= Schuyler Jones =

American-born anthropologist (1930–2024)

Schuyler Jones CBE (7 February 1930 – 17 May 2024) was an American-born anthropologist and museum curator based in the United Kingdom. He was best known for his ethnographic fieldwork in the Nuristan region of Afghanistan, as well as his role as Director of the Pitt Rivers Museum, University of Oxford, between 1985 and 1997. Jones was an Emeritus Fellow of Linacre College, Oxford.

== Early life and education ==
Jones was born in Wichita, Kansas, United States, the son of Schuyler and Ignace (Mead) Jones, and was educated at Wichita High School. After World War II Jones moved to Paris, worked as a photographer for a time and then went to Africa as a freelance photojournalist for four years.
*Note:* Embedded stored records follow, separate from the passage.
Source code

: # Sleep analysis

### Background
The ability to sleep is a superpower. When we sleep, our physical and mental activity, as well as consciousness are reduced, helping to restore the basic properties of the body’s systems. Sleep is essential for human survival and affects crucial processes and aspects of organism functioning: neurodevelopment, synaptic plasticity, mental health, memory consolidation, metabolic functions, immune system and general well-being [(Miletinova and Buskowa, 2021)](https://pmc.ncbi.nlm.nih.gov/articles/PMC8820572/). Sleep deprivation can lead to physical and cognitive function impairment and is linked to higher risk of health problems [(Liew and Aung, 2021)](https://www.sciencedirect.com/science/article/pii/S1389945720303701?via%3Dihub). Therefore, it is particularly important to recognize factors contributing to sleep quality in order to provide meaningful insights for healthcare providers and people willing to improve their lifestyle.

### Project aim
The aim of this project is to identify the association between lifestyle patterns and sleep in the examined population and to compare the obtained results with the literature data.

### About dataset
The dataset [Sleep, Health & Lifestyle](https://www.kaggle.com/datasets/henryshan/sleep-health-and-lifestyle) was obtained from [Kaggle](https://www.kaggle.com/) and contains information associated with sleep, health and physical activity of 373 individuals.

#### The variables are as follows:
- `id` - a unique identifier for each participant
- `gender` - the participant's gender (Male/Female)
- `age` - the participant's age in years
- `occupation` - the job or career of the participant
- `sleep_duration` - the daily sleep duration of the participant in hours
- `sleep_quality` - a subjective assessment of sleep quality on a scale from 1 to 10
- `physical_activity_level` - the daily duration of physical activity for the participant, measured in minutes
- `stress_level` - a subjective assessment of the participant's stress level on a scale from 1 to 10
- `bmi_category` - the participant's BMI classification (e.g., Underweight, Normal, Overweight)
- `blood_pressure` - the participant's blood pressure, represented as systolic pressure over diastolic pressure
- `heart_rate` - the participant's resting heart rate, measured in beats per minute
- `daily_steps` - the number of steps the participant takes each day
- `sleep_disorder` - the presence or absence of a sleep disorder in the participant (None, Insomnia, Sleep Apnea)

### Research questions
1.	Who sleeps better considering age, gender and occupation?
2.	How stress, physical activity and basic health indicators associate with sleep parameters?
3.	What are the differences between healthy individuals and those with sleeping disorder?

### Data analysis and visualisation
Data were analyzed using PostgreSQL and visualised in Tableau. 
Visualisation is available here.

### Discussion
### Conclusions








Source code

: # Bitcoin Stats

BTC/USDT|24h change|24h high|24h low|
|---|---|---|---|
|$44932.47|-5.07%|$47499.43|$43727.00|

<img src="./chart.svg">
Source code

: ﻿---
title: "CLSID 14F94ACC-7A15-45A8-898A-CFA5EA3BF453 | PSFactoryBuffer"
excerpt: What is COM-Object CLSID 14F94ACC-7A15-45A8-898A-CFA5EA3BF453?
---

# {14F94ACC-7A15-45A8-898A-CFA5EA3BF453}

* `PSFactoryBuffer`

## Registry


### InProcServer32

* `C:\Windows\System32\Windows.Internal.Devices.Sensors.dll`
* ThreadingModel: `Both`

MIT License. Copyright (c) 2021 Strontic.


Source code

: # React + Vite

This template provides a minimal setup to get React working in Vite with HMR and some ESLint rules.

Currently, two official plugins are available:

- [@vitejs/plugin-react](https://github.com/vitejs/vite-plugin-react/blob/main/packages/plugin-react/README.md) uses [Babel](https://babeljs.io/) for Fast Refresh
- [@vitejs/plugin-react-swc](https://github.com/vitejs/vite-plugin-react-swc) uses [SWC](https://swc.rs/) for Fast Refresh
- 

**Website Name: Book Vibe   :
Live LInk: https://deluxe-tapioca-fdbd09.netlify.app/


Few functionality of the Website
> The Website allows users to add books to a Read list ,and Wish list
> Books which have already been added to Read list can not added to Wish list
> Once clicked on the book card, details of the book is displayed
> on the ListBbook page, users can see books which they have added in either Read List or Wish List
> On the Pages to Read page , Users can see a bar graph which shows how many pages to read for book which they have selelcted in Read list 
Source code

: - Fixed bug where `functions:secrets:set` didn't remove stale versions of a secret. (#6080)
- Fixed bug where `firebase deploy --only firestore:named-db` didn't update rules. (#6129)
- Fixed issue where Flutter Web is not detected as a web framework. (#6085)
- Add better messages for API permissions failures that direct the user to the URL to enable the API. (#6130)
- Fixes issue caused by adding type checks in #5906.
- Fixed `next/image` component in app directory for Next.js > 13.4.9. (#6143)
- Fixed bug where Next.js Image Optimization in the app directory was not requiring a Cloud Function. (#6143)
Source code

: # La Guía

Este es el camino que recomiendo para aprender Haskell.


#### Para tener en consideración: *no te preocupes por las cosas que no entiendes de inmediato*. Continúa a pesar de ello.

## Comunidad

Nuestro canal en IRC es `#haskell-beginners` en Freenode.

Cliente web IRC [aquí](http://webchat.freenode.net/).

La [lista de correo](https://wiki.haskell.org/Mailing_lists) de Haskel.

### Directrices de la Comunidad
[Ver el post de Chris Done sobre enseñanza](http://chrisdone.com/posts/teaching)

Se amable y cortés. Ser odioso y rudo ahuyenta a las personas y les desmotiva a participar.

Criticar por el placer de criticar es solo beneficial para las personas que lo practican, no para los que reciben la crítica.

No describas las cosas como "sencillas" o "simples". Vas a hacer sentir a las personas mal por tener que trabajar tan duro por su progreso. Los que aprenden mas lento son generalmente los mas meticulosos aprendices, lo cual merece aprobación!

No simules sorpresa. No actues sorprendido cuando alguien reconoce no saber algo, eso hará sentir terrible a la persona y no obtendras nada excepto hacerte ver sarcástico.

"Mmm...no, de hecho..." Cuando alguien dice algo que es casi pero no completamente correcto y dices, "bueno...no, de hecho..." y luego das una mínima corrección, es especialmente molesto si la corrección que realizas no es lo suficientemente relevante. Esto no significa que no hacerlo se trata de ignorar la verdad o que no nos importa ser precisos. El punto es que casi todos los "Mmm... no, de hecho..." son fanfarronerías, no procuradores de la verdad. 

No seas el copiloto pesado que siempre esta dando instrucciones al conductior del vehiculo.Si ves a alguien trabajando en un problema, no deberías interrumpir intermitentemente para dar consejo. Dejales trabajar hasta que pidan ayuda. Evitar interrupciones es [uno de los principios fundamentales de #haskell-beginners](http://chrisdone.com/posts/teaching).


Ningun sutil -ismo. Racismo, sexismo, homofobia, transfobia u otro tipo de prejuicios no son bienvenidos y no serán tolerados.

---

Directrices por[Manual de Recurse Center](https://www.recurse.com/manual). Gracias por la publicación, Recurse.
He later settled in Greece and supported himself in part by translating technical books from German and French to English for a publisher in Germany. In 1958, having undertaken an overland journey from Tangier to Cape Town, Jones decided to drive from Greece to India and Nepal. This journey, Jones later noted, 'led to a love affair with Afghanistan'.

He later went to the University of Edinburgh to study for an MA in Anthropology, graduating in 1965, before completing a DPhil at the University of Oxford in 1970 for a thesis titled Kalashum Political Organization: A Study of Village Government in Waigal Valley, Nuristan which was supervised by Edward Evan Evans-Pritchard.

== Career ==
After completing his doctoral studies, Jones was appointed Assistant Curator and University Lecturer in Ethnology at the Pitt Rivers Museum and Linacre College, Oxford, a post which he held from 1971 to 1985, when he was appointed Director of the Museum. Jones retired as Director in 1997, after which he returned to the USA. Jones has served on the board of governors of the Kansas State Historical Society since 2004. Jones was a member of Council of the Royal Anthropological Institute 1986 to 1989. Jones was a Trustee of the Horniman Museum, London, 1989—1995. Jones was appointed CBE in 1998 in the Queen's birthday honours following his retirement 'for services to the Pitt Rivers Museum'.

== Fieldwork ==
Jones undertook numerous fieldwork expeditions. During 1951–1952 he visited the Atlas Mountains of Morocco, Southern Algeria, and French West Africa. In 1952–1953 he visited the then Belgian Congo (now Democratic Republic of the Congo). In 1954 he again visited the Morocco High Atlas Mountains, as well as Algeria, the Sahara, and Niger River. In 1953 he spent time in East Africa, and in 1958-9 he visited Turkey, Iran, Afghanistan, Pakistan, India, and Nepal.

Jones was best known for his ten expeditions to Nuristan in the Hindu Kush region of Afghanistan between 1960 and 1970 which resulted in his best known published works.

Later expeditions included Chinese Turkestan (1985), Tibet and Gobi Desert (1986), Southern China, Xinjiang and Pakistan (1988), Western Greenland (1991), Greenland and East Africa (1993).

Jones was a proficient and prolific photographer, and his collection is archived at the Pitt Rivers Museum, University of Oxford. A collection of his professional papers is also archived at the Bodleian Library, University of Oxford.

Jones died on 17 May 2024, at the age of 94.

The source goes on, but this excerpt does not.